*** Block opens ***
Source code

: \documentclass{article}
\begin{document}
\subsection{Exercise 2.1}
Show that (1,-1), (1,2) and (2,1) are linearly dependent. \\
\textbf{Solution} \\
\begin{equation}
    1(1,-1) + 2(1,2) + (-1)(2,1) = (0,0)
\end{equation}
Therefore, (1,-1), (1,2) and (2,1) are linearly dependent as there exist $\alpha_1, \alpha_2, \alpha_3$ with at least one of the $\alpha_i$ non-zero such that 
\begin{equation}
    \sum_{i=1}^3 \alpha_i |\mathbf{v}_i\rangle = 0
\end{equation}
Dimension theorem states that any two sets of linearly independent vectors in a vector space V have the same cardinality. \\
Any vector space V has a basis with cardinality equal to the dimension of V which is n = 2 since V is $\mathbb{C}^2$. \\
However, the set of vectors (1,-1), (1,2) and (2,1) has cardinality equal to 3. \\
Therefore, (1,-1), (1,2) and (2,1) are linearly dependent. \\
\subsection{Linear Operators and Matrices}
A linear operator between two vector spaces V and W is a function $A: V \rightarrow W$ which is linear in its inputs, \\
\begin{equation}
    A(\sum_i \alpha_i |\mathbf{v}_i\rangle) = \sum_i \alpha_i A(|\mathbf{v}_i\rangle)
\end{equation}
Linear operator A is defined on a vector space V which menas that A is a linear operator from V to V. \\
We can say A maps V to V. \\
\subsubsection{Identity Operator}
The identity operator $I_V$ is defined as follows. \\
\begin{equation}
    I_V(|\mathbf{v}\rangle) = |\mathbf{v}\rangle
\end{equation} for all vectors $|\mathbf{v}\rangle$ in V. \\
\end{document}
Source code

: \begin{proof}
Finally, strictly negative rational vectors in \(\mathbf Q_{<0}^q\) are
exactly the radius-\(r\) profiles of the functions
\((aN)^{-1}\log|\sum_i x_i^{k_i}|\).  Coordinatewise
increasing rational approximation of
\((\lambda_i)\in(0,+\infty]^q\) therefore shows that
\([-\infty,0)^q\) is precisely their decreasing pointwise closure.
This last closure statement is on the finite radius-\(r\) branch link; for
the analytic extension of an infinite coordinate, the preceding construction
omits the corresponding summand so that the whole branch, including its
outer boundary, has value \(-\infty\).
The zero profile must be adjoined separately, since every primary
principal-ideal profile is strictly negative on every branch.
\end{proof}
*** Block closes ***
• [Instructions for the task]
Copy from the entries above each line in which the string "since" can be found.

• [Expected output]
Any vector space V has a basis with cardinality equal to the dimension of V which is n = 2 since V is $\mathbb{C}^2$. \\
The zero profile must be adjoined separately, since every primary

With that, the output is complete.